┌─ RECORDS FOR THE TASK
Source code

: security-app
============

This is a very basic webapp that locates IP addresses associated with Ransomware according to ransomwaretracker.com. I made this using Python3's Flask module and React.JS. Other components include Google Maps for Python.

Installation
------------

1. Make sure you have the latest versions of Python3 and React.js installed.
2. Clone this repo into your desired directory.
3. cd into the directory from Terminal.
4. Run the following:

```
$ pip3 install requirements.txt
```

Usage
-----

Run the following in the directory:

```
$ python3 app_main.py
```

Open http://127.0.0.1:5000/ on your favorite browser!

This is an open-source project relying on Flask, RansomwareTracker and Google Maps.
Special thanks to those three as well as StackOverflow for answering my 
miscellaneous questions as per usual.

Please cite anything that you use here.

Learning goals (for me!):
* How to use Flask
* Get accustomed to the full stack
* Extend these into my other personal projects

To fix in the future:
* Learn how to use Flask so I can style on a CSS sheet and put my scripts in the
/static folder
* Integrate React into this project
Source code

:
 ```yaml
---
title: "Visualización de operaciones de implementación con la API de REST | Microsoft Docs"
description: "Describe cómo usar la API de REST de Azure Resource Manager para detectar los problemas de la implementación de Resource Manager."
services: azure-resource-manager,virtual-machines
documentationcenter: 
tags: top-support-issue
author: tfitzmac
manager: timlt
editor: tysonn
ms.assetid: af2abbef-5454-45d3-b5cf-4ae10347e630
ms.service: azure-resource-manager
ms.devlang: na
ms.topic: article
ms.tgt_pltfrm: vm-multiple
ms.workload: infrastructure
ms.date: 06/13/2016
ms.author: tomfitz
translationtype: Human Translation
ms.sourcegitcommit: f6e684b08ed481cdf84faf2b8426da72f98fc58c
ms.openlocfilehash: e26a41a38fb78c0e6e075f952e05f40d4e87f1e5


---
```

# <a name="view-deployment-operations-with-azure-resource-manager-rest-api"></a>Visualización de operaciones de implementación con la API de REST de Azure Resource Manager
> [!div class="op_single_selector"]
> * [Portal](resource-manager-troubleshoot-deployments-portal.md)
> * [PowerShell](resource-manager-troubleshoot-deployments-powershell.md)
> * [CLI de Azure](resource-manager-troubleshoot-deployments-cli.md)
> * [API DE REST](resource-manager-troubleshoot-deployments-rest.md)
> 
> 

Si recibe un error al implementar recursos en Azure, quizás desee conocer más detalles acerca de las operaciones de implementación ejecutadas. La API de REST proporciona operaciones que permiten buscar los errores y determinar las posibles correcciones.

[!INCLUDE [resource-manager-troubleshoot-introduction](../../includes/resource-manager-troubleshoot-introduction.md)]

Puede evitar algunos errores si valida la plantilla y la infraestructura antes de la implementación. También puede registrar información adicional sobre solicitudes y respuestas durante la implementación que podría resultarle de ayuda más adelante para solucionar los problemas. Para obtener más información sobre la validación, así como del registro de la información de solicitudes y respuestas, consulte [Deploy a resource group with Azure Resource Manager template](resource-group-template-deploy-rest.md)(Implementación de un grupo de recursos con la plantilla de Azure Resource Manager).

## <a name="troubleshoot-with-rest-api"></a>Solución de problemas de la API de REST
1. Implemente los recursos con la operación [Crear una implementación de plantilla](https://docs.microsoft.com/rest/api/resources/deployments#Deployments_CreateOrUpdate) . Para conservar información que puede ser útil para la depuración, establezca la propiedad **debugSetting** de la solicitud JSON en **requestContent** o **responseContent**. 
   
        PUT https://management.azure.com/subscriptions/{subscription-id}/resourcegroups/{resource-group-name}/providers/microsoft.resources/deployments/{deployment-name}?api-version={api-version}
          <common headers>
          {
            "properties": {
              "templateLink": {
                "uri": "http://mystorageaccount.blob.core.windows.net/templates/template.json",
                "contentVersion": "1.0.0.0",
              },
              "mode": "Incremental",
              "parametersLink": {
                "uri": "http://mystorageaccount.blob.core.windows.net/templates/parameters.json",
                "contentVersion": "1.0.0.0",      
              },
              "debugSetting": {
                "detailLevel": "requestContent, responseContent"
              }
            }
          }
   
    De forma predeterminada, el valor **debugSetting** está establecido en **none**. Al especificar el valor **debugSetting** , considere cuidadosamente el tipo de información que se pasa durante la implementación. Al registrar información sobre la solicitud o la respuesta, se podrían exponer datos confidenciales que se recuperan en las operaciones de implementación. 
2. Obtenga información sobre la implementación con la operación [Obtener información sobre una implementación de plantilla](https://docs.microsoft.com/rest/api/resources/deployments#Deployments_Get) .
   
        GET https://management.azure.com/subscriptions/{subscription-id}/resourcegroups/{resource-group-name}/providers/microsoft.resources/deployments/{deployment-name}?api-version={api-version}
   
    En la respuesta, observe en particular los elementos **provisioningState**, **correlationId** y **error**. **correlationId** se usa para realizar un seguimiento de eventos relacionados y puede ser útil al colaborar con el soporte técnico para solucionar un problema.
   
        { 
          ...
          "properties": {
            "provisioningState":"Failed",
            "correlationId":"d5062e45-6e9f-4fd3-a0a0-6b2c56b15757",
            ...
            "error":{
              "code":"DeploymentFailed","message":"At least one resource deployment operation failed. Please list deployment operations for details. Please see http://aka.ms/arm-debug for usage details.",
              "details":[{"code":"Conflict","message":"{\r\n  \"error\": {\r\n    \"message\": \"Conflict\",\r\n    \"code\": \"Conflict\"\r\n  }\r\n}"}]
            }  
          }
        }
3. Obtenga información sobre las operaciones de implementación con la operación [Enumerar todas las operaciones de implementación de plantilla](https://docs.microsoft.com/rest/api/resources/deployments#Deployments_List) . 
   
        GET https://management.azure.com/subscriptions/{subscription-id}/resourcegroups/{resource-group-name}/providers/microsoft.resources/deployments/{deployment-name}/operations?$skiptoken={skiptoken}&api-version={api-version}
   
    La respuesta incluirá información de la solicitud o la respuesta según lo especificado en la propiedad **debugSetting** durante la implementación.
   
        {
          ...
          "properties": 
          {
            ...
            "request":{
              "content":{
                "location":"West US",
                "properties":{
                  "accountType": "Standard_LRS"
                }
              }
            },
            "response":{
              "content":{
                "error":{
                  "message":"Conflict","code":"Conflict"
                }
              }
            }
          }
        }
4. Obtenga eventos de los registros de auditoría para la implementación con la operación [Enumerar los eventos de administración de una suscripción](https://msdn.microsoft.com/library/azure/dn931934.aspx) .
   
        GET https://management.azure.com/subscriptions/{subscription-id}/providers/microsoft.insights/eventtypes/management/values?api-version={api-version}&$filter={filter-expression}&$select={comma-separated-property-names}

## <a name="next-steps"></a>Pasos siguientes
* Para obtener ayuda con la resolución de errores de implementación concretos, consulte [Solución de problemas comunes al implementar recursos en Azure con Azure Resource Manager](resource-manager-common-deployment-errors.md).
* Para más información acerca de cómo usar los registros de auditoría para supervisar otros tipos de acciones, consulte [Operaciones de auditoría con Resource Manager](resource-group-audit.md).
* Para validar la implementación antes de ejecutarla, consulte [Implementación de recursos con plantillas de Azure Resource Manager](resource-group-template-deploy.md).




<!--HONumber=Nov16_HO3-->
└─
┌─ RECORDS FOR THE TASK
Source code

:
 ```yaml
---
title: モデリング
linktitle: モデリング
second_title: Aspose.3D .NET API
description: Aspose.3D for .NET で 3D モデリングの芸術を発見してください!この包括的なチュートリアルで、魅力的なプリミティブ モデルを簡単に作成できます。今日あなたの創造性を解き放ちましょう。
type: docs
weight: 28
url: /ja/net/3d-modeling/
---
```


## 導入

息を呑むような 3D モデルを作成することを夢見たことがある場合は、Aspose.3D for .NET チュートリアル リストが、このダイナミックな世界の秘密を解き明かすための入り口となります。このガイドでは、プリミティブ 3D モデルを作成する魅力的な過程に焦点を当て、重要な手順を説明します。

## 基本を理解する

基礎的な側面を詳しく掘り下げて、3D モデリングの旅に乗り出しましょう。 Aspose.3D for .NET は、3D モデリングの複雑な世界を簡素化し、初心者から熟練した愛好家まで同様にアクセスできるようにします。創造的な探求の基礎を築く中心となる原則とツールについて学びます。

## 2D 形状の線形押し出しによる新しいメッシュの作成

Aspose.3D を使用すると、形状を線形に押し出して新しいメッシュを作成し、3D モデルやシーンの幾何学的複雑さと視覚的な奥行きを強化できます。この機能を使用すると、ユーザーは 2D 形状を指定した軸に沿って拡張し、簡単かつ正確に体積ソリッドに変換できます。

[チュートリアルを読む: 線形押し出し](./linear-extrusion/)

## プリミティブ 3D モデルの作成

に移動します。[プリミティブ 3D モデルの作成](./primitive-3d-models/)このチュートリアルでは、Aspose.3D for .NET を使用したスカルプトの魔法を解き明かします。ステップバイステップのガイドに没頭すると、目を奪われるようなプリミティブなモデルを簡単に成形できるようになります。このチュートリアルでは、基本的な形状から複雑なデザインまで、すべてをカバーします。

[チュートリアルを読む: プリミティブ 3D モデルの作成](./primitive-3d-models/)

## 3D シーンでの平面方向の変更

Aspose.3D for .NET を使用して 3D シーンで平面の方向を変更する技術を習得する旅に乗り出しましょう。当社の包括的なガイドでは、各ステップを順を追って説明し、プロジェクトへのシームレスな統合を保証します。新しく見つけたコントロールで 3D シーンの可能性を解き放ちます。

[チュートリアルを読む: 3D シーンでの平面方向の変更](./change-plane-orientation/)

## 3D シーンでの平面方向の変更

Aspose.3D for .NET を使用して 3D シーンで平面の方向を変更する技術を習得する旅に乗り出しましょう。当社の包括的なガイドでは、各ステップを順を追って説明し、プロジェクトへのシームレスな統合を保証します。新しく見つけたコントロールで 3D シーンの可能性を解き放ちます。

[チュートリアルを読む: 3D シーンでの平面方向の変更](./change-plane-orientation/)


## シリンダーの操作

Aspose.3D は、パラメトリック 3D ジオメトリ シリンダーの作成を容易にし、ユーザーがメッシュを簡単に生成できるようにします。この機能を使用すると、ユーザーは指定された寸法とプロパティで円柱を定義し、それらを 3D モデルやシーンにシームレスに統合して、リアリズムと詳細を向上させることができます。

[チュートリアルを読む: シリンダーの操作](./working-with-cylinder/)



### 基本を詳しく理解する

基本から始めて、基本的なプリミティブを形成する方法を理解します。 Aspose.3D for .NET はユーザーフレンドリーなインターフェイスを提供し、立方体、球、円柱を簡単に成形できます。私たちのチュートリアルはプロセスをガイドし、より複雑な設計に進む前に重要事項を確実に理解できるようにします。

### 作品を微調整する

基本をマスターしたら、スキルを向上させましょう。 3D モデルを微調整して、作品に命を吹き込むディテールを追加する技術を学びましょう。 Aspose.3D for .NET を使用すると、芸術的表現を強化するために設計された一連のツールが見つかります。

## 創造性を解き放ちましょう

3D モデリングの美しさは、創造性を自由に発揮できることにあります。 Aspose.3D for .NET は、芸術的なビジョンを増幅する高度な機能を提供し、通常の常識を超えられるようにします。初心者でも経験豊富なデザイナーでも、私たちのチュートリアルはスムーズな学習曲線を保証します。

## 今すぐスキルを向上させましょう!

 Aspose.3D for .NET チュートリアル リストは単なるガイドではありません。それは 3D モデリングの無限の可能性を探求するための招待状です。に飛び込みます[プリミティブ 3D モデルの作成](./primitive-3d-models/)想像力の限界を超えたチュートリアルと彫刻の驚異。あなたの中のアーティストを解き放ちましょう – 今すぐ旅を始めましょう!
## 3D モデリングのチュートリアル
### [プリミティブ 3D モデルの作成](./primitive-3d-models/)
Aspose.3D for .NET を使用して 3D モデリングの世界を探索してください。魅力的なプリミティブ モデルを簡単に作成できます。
└─
● **EXERCISE OBJECTIVE**:
Among the entries above, find the line with "## 3D モデリングのチュートリアル" and the line with "Aspose.3D for .NET を使用して 3D モデリングの世界を探索してください。魅力的なプリミティブ"; give again exactly these two lines and all lines between them.

● **RESPONSE**:
## 3D モデリングのチュートリアル
### [プリミティブ 3D モデルの作成](./primitive-3d-models/)
Aspose.3D for .NET を使用して 3D モデリングの世界を探索してください。魅力的なプリミティブ モデルを簡単に作成できます。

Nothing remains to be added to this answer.